Some appellate courts have turned to a previous generation’s tech, and are hearing arguments by conference call – the old-fashioned phone line.

Some appellate courts have turned to a previous generation’s tech, and are hearing arguments by conference call – the old-fashioned phone line.

Chris Ryan via Getty Images

But not all appellate courts are quite so accommodating (or, in fairness, not so digitally equipped). Some of them have turned to a previous generation’s tech, and are hearing arguments by conference call – the old-fashioned phone line. If this describes your appellate home, these tips are for you. Some of these should be obvious; others might not have occurred to you before.

Starting limitations

The biggest drawback of an audio-only setup is obvious: You won’t get any nonverbal feedback. Experienced advocates know to read jurists’ facial expressions and body language – for example, when two members of a court lean forward when your opponent says something significant. There’s no way to pick up on this when you can’t see the court. While the ability to react generally makes for a better oral argument, there’s no way to adapt given this limitation.
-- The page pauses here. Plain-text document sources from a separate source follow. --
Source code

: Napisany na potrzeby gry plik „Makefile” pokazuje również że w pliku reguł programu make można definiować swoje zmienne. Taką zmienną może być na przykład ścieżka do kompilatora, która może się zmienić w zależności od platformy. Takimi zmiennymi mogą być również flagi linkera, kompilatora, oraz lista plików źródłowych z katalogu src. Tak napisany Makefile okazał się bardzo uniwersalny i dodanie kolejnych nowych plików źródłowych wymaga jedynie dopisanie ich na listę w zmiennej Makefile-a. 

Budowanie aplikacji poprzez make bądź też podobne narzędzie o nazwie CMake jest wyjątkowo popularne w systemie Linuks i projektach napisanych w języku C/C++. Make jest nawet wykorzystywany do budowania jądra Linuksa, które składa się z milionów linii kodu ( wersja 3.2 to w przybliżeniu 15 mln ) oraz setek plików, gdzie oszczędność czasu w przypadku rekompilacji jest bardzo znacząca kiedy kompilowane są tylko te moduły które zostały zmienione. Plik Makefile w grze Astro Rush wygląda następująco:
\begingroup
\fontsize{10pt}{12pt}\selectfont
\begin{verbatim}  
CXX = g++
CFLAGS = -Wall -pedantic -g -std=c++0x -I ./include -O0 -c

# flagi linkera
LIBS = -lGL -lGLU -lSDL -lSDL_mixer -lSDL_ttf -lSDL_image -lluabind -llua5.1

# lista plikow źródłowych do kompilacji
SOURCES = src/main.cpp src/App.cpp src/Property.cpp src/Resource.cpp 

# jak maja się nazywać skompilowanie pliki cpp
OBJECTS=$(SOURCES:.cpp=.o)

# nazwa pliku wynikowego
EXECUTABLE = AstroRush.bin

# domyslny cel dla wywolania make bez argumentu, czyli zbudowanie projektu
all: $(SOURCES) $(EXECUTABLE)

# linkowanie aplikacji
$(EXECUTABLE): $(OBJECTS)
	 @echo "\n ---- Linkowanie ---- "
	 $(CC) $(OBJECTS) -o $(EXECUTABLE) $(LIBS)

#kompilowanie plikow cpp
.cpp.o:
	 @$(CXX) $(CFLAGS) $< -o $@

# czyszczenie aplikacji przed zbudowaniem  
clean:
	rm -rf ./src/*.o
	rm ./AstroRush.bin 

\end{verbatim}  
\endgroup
Second, know that your gestures are useless; no one can see you. Great speakers understand the key role that their nonverbal communications can have, from a sweep of the arm to indicate scope, to the simple act of removing eyeglasses before making an important point. This, too, is missing from a telephonic argument. You must paint your pictures purely with words.

Connection issues

If your court’s conferencing facility requires that you dial in, print out (or at least write down) the phone number and any required access code. That way, if you get disconnected, you can quickly redial and resume the argument. If it’s the other way around, and the court is calling you, ensure that court staff have multiple ways to call you, in case you’re dropped. You should make these arrangements before the day of your argument.
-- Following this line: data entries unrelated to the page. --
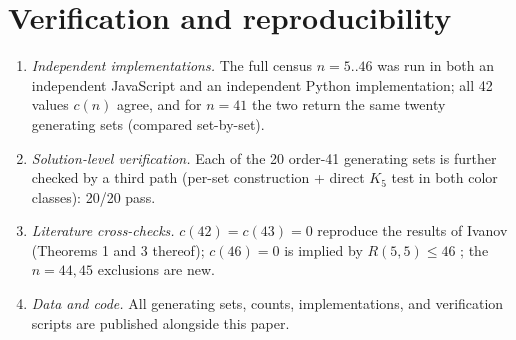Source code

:\documentclass[11pt]{article}
\theoremstyle{remark}
\begin{document}
\section{Verification and reproducibility}\label{sec:verify}
\begin{enumerate}
\item \emph{Independent implementations.} The full census $n = 5..46$ was run in both an
independent JavaScript and an independent Python implementation; all 42 values $c(n)$
agree, and for $n=41$ the two return the same twenty generating sets (compared
set-by-set).
\item \emph{Solution-level verification.} Each of the 20 order-41 generating sets is further
checked by a third path (per-set construction + direct $K_5$ test in both color classes):
20/20 pass.
\item \emph{Literature cross-checks.} $c(42)=c(43)=0$ reproduce the results of
Ivanov \cite{ivanov2026} (Theorems 1 and 3 thereof); $c(46)=0$ is implied by
$R(5,5)\le46$ \cite{am2024}; the $n=44,45$ exclusions are new.
\item \emph{Data and code.} All generating sets, counts, implementations, and verification
scripts are published alongside this paper.
\end{enumerate}
\end{document}

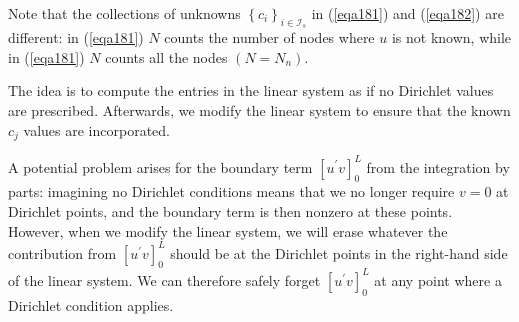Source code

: \documentclass[../main.tex]{subfiles}
\begin{document}
		\noindent Note that the collections of unknowns $\left\{c_{i}\right\}_{i \in \mathcal{I}_{s}}$ in (\ref{eqa181}) and (\ref{eqa182}) are different: in (\ref{eqa181}) $N$ counts the number of nodes where $u$ is not known, while in (\ref{eqa181}) $N$ counts all the nodes $\left(N=N_{n}\right)$.
		
		The idea is to compute the entries in the linear system as if no Dirichlet values are prescribed. Afterwards, we modify the linear system to ensure that the known $c_{j}$ values are incorporated.
		
		A potential problem arises for the boundary term $\left[u^{\prime} v\right]_{0}^{L}$ from the integration by parts: imagining no Dirichlet conditions means that we no longer require $v=0$ at Dirichlet points, and the boundary term is then nonzero at these points. However, when we modify the linear system, we will erase whatever the contribution from $\left[u^{\prime} v\right]_{0}^{L}$ should be at the Dirichlet points in the right-hand side of the linear system. We can therefore safely forget $\left[u^{\prime} v\right]_{0}^{L}$ at any point where a Dirichlet condition applies.\bigbreak
		
\end{document}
It’s best not to use a cell phone for your argument; use a land line if you can. There are better uses for your cell, as noted below. You may choose to use the speaker feature or a headset if you want the freedom to move around. That’s a matter of personal preference, but remember that the sound quality the court will receive will be different with a speakerphone. For that reason, some courts forbid your arguing through a speaker; there, you’ll need to use a headset or handset. Again, ask in advance of your argument day.

Pick the right environment

You’ll need to decide whether to give your argument from a home office – even an improvised one – or from your place of business. Each has risks, in the form of distracting sounds in what must be an absolutely quiet environment. If you stay at home, you have to worry about other family members, about the dog’s deciding that it’s a good time to go for a walk, even about whether your next-door neighbor will choose your argument time to fire up his leaf blower.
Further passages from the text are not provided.